= WHAT TO DO =
Only one stretch of the data below is wanted: the lines from the one with "интерфейс системы Microsoft" through the one with "и проектирования Draw.io", repeated exactly.

(Stored items from a collection)

********************

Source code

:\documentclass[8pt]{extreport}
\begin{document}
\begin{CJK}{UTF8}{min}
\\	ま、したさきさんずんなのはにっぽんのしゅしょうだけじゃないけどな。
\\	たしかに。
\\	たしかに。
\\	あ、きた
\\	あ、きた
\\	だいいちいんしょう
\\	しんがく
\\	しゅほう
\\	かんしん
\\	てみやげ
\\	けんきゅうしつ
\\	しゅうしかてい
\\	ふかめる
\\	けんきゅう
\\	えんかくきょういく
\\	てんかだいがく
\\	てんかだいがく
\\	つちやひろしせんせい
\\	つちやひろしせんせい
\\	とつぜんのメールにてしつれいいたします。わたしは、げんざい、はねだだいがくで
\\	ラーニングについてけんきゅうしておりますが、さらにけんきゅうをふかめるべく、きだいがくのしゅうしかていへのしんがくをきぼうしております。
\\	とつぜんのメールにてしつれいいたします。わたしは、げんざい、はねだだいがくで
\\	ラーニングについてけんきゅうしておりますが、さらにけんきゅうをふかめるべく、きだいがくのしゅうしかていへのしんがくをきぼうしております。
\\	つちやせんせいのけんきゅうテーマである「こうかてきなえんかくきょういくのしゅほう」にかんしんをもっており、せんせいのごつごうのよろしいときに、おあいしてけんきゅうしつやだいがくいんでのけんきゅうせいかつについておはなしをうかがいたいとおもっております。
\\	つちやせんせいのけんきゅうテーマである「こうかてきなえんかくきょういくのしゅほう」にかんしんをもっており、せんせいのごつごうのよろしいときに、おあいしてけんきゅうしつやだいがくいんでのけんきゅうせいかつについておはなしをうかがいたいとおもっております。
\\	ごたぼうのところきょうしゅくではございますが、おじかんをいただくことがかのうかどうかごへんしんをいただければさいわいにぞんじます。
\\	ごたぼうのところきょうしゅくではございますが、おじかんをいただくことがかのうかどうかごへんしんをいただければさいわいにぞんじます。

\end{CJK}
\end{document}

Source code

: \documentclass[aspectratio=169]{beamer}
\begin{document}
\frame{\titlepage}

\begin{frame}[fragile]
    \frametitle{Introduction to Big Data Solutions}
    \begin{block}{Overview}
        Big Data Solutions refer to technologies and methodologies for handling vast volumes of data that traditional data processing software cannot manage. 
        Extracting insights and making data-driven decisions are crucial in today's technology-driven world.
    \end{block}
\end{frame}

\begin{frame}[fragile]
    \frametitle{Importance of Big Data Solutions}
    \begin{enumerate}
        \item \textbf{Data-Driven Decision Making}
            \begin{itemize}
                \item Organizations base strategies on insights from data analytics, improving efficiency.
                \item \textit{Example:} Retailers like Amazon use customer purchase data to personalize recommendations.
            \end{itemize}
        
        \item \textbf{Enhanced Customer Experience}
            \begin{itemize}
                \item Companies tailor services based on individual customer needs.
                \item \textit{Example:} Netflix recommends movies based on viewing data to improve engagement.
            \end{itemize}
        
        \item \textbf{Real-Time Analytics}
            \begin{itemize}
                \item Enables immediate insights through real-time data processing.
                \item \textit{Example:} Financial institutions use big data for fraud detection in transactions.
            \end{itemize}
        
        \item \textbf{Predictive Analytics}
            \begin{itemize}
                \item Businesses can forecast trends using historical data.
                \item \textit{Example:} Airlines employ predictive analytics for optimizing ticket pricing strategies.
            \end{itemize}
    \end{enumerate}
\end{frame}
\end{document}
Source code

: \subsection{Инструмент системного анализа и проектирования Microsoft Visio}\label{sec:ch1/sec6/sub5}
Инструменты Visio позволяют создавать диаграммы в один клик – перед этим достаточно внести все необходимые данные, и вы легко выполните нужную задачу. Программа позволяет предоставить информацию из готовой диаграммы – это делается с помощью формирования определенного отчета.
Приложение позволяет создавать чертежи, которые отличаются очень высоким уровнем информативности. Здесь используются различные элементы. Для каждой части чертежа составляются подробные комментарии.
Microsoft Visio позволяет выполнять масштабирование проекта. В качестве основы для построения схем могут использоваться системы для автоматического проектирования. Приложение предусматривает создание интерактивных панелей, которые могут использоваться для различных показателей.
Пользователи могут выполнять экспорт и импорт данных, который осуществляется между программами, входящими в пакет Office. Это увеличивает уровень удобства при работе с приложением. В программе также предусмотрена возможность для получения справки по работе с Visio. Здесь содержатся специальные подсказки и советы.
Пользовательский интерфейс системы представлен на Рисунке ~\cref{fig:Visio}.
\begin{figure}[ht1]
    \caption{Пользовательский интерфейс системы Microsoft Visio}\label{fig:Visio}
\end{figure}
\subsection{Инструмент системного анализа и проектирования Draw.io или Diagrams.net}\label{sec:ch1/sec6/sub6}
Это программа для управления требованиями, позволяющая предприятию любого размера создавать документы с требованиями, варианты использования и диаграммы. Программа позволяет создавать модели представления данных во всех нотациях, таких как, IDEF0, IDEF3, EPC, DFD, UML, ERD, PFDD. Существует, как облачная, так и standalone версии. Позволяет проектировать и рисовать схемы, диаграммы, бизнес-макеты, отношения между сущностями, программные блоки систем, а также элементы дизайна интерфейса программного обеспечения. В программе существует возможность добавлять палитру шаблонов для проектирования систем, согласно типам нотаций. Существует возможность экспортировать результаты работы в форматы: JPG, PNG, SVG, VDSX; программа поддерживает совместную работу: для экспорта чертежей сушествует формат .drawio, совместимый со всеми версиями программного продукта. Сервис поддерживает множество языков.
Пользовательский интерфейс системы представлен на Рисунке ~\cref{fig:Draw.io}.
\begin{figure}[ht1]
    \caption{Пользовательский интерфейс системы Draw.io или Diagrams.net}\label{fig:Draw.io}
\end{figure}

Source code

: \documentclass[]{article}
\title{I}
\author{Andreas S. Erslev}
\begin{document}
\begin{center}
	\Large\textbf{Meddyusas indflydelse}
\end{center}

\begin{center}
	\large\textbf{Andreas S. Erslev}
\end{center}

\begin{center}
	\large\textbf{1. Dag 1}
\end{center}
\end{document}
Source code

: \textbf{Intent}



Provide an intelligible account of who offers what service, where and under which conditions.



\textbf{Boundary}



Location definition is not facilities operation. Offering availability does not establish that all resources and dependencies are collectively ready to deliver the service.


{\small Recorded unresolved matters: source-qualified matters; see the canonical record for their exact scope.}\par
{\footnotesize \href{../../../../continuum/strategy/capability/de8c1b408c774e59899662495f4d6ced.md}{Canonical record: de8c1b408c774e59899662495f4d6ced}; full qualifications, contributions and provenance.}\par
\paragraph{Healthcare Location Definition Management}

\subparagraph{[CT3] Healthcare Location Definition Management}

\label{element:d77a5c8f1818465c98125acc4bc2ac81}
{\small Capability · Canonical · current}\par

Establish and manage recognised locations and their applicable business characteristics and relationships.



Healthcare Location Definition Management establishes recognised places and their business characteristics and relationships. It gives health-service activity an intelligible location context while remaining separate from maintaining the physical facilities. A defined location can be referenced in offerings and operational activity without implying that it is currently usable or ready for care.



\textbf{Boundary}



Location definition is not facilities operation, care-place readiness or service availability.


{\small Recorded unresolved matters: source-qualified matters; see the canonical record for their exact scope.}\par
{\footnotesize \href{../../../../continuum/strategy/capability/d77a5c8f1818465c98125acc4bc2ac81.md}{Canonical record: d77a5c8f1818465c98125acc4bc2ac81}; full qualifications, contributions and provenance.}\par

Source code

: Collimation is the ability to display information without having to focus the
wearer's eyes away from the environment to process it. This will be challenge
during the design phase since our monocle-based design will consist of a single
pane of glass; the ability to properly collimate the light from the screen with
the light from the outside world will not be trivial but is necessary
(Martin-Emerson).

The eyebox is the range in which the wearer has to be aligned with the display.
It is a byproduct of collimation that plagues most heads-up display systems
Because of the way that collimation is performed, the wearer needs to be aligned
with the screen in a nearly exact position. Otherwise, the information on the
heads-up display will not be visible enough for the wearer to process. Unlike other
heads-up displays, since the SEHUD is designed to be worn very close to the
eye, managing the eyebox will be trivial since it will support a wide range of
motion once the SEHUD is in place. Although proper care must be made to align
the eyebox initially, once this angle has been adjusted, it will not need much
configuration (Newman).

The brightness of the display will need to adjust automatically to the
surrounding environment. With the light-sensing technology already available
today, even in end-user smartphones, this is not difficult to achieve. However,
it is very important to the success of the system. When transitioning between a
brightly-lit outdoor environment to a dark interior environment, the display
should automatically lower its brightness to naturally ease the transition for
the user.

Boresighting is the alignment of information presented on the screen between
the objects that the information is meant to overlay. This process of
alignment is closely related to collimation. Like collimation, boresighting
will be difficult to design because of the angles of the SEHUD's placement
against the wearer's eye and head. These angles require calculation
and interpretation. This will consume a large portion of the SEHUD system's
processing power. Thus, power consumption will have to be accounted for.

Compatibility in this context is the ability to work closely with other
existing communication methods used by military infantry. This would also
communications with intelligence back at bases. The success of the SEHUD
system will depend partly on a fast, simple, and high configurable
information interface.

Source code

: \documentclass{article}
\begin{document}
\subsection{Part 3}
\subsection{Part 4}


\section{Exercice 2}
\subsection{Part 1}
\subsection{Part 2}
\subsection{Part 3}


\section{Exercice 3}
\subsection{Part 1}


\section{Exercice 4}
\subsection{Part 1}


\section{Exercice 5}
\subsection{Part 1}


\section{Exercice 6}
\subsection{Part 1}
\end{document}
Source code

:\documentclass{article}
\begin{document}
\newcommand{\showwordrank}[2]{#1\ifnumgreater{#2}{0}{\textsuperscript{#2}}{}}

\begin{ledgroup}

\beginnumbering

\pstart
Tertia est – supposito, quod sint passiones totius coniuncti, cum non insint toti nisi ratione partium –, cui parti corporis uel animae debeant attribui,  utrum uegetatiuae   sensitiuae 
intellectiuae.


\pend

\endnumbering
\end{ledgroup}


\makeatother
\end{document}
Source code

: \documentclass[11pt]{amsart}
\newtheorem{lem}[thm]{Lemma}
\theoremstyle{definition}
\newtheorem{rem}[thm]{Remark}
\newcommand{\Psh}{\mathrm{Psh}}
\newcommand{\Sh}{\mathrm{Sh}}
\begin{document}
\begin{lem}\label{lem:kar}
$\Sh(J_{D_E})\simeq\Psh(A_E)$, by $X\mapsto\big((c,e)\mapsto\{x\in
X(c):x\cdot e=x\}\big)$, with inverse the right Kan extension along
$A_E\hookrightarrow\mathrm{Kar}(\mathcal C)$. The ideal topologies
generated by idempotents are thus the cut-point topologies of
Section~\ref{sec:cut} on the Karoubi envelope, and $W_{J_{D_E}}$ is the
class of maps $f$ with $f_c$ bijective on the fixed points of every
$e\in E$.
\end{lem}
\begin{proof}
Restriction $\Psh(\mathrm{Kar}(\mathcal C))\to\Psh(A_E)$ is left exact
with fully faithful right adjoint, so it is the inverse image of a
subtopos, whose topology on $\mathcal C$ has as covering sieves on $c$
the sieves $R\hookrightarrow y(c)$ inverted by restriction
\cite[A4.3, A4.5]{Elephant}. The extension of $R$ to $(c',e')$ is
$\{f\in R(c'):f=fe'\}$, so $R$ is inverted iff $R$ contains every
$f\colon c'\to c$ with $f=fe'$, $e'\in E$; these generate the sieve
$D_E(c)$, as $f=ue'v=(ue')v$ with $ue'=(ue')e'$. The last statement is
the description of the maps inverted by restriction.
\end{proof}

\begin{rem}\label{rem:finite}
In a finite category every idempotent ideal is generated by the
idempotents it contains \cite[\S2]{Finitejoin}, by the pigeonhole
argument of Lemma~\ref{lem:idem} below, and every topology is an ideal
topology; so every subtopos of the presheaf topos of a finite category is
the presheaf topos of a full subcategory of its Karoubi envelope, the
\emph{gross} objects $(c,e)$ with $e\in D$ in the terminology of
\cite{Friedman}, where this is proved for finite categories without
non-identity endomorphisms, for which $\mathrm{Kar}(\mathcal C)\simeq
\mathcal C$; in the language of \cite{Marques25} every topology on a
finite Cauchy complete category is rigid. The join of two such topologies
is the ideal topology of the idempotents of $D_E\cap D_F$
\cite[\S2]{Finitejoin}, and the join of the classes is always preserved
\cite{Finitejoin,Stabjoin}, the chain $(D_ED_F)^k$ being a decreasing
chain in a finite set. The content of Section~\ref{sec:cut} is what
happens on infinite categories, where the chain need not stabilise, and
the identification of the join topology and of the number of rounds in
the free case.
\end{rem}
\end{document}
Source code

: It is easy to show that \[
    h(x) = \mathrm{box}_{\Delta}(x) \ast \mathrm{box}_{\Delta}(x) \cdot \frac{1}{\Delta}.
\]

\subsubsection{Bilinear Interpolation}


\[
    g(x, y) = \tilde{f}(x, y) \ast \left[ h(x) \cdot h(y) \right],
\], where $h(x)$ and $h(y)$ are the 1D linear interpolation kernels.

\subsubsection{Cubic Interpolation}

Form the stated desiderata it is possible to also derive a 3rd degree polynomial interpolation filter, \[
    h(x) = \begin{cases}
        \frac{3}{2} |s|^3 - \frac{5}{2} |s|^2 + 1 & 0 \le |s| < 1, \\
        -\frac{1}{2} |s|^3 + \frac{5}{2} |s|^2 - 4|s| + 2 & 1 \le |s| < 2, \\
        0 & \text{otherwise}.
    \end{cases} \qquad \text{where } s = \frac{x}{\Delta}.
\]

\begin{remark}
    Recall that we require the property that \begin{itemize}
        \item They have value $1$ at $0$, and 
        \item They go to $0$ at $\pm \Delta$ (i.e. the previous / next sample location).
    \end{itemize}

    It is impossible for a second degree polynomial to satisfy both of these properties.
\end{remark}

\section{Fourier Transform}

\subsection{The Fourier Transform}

********************

= RESULT FOR THIS EXERCISE =
    \caption{Пользовательский интерфейс системы Microsoft Visio}\label{fig:Visio}
\end{figure}
\subsection{Инструмент системного анализа и проектирования Draw.io или Diagrams.net}\label{sec:ch1/sec6/sub6}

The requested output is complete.